Известен способ лечения, в котором используют МСК, полученные из костного мозга человека, которые являются аллогенными для реципиента. Клетки костного мозга могут быть получены из подвздошного гребня, ребра или других медуллярных мест (US 20020064519 [1]). В предпочтительных вариантах реализации данный метод используется для ускорения регенерации поврежденных тканей скелета и соединительных тканей.

Недостатком известного способа является ограниченная сфера применения и относительно невысокая эффективность.

Известен способ лечения сердечно-сосудистых заболеваний, таких как атеросклероз, ишемия, артериальная гипертензия, рестеноз, стенокардия, врожденные сердечно-сосудистые дефекты, воспаления артерий и капилляров, при котором используются стволовые клетки (US 20020098167 [2]). При этом стволовые клетки используются не в чистом виде, а путем приготовления лекарственного средства, которое кроме стволовых клеток содержит цитокины или цитокины с фармацевтически приемлемым носителем, а также с разбавителем или наполнителем. Использование цитокинов позволяет активизировать лечебное воздействие стволовых клеток. Приготовленное лекарственное средство может быть введено в мышечную ткань сердца или в кровеносные сосуды - вены или артерии.

Недостатком данного способа лечения является ограниченность применения, поскольку способ используется для лечения только сердечно-сосудистых заболеваний. Кроме того, эффективность стимулирования стволовых клеток цитокинами не очень высока, что снижает, соответственно, и эффективность лечения.

Наиболее близким к заявляемому способу является известный способ лечения, в котором используются стволовые клетки в сочетании с фармацевтическими препаратами - гликоконъюгатами или гликопротеидами, которые направляют стволовые клетки в нужное место. Стволовые клетки получают из костного мозга или из крови. При этом стволовые клетки и гликоконъюгаты могут вводиться либо одновременно, либо в любой последовательности, т.е. стволовые клетки могут быть введены до введения гликоконъюгатов или после их введения (US 20040180040 [3]). С помощью этого способа можно лечить сердечные заболевания, болезни легких, почек, печени.

Недостатком данного способа является его относительно невысокая эффективность, что можно объяснить недостаточной стимуляцией стволовых клеток вводимыми гликоконъюгатами.

Заявляемый способ направлен на повышение эффективности лечения за счет сокращения сроков его проведения и расширения перечня заболеваний и травм, к которым может быть применен способ.

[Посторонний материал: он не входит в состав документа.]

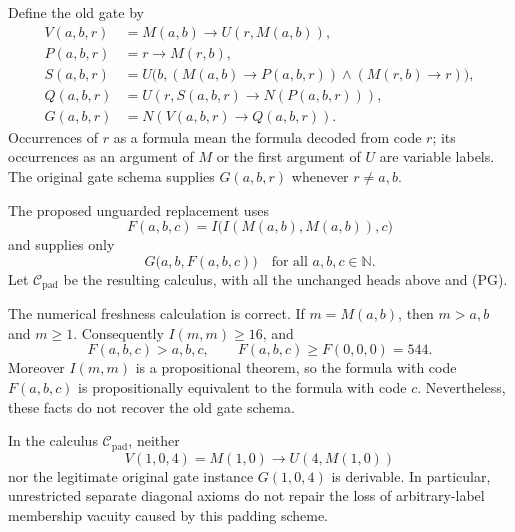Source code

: Define the old gate by
\begin{align*}
 V(a,b,r)&=M(a,b)\to U(r,M(a,b)),\\
 P(a,b,r)&=r\to M(r,b),\\
 S(a,b,r)&=U\bigl(b,
    (M(a,b)\to P(a,b,r))\wedge(M(r,b)\to r)\bigr),\\
 Q(a,b,r)&=U(r,S(a,b,r)\to N(P(a,b,r))),\\
 G(a,b,r)&=N(V(a,b,r)\to Q(a,b,r)).
\end{align*}
Occurrences of $r$ as a formula mean the formula decoded from code $r$;
its occurrences as an argument of $M$ or the first argument of $U$ are
variable labels. The original gate schema supplies $G(a,b,r)$ whenever
$r\ne a,b$.

The proposed unguarded replacement uses
\[
 F(a,b,c)=I\bigl(I(M(a,b),M(a,b)),c\bigr)
\]
and supplies only
\[
 G\bigl(a,b,F(a,b,c)\bigr)
 \quad\text{for all }a,b,c\in\mathbb N.
 \tag{PG}
\]
Let $\mathcal C_{\mathrm{pad}}$ be the resulting calculus, with all the
unchanged heads above and (PG).

The numerical freshness calculation is correct. If $m=M(a,b)$, then
$m>a,b$ and $m\ge1$. Consequently $I(m,m)\ge16$, and
\[
 F(a,b,c)>a,b,c,\qquad F(a,b,c)\ge F(0,0,0)=544.
 \tag{1}
\]
Moreover $I(m,m)$ is a propositional theorem, so the formula with code
$F(a,b,c)$ is propositionally equivalent to the formula with code $c$.
Nevertheless, these facts do not recover the old gate schema.

\begin{theorem}
\label{thm:padding-alias}
In the calculus $\mathcal C_{\mathrm{pad}}$, neither
\[
 V(1,0,4)=M(1,0)\to U(4,M(1,0))
\]
nor the legitimate original gate instance $G(1,0,4)$ is derivable.
In particular, unrestricted separate diagonal axioms do not repair the
loss of arbitrary-label membership vacuity caused by this padding scheme.
\end{theorem}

Указанный результат достигается тем, что способ лечения заболеваний различной этиологии и травм различных органов включает введение пациенту стабильных культур МСК, полученных из аутологичных или неаутологичных тканей человека, или введение дифференцированного потомства МСК внутривенно или непосредственно внутрь пораженного органа или на его поверхность, после чего пациенту вводят внутримышечно или на пораженную поверхность препарат метапрогерол или лекарственные формы его химических аналогов.

Указанный результат достигается также тем, что для получения культур МСК в качестве аутологичных или неаутологичных тканей человека используют костный мозг.

Указанный результат достигается также тем, что метапрогерол или лекарственные формы его химических аналогов вводят через 15-60 минут после введения культур мезенхимальных стволовых клеток

Указанный результат достигается также тем, что метапрогерол или его аналоги вводят не менее трех раз с интервалом 48 часов.

Указанный результат достигается также тем, что разовая доза метапрогерола или его аналогов содержит не менее 50 мг активного вещества.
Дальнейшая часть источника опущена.